• **Rendered images with source text**
**********

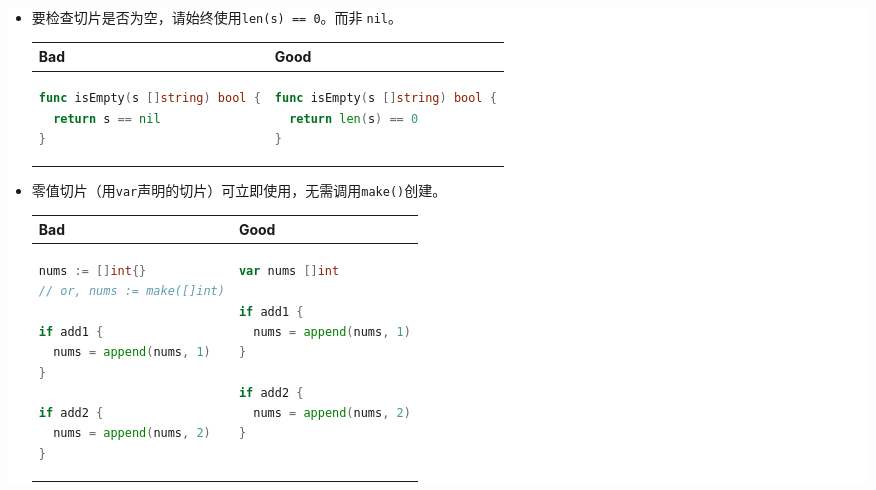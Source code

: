   </td></tr>
  </tbody></table>

- 要检查切片是否为空，请始终使用`len(s) == 0`。而非 `nil`。

  <table>
  <thead><tr><th>Bad</th><th>Good</th></tr></thead>
  <tbody>
  <tr><td>

  ```go
  func isEmpty(s []string) bool {
    return s == nil
  }
  ```

  </td><td>

  ```go
  func isEmpty(s []string) bool {
    return len(s) == 0
  }
  ```

  </td></tr>
  </tbody></table>

- 零值切片（用`var`声明的切片）可立即使用，无需调用`make()`创建。

  <table>
  <thead><tr><th>Bad</th><th>Good</th></tr></thead>
  <tbody>
  <tr><td>

  ```go
  nums := []int{}
  // or, nums := make([]int)

  if add1 {
    nums = append(nums, 1)
  }

  if add2 {
    nums = append(nums, 2)
  }
  ```

  </td><td>

  ```go
  var nums []int

  if add1 {
    nums = append(nums, 1)
  }

  if add2 {
    nums = append(nums, 2)
  }
  ```
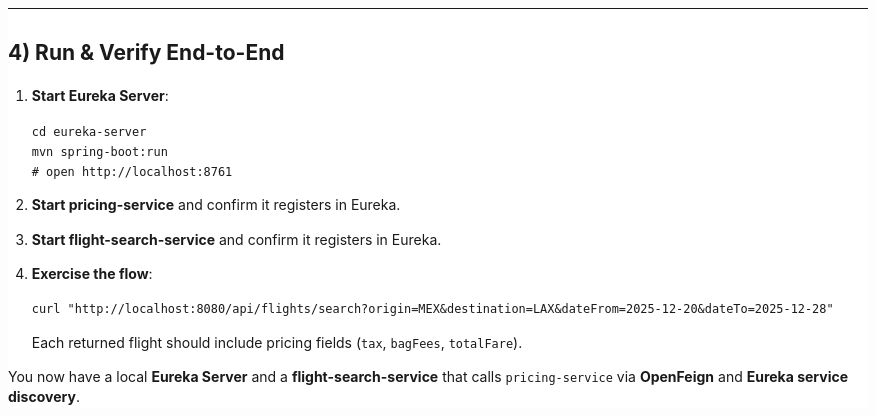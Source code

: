 
---

## 4) Run & Verify End-to-End

1. **Start Eureka Server**:
   ```
   cd eureka-server
   mvn spring-boot:run
   # open http://localhost:8761
   ```

2. **Start pricing-service** and confirm it registers in Eureka.

3. **Start flight-search-service** and confirm it registers in Eureka.

4. **Exercise the flow**:
   ```
   curl "http://localhost:8080/api/flights/search?origin=MEX&destination=LAX&dateFrom=2025-12-20&dateTo=2025-12-28"
   ```
   Each returned flight should include pricing fields (`tax`, `bagFees`, `totalFare`).

You now have a local **Eureka Server** and a **flight-search-service** that calls `pricing-service` via **OpenFeign** and **Eureka service discovery**.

**********

Once the pictures are set aside, repeat each entry exactly as it stands.

• **Reply**
Source code

:   </td></tr>
  </tbody></table>

- 要检查切片是否为空，请始终使用`len(s) == 0`。而非 `nil`。

  <table>
  <thead><tr><th>Bad</th><th>Good</th></tr></thead>
  <tbody>
  <tr><td>

  ```go
  func isEmpty(s []string) bool {
    return s == nil
  }
  ```

  </td><td>

  ```go
  func isEmpty(s []string) bool {
    return len(s) == 0
  }
  ```

  </td></tr>
  </tbody></table>

- 零值切片（用`var`声明的切片）可立即使用，无需调用`make()`创建。

  <table>
  <thead><tr><th>Bad</th><th>Good</th></tr></thead>
  <tbody>
  <tr><td>

  ```go
  nums := []int{}
  // or, nums := make([]int)

  if add1 {
    nums = append(nums, 1)
  }

  if add2 {
    nums = append(nums, 2)
  }
  ```

  </td><td>

  ```go
  var nums []int

  if add1 {
    nums = append(nums, 1)
  }

  if add2 {
    nums = append(nums, 2)
  }
  ```
Source code

: 
---

## 4) Run & Verify End-to-End

1. **Start Eureka Server**:
   ```
   cd eureka-server
   mvn spring-boot:run
   # open http://localhost:8761
   ```

2. **Start pricing-service** and confirm it registers in Eureka.

3. **Start flight-search-service** and confirm it registers in Eureka.

4. **Exercise the flow**:
   ```
   curl "http://localhost:8080/api/flights/search?origin=MEX&destination=LAX&dateFrom=2025-12-20&dateTo=2025-12-28"
   ```
   Each returned flight should include pricing fields (`tax`, `bagFees`, `totalFare`).

You now have a local **Eureka Server** and a **flight-search-service** that calls `pricing-service` via **OpenFeign** and **Eureka service discovery**.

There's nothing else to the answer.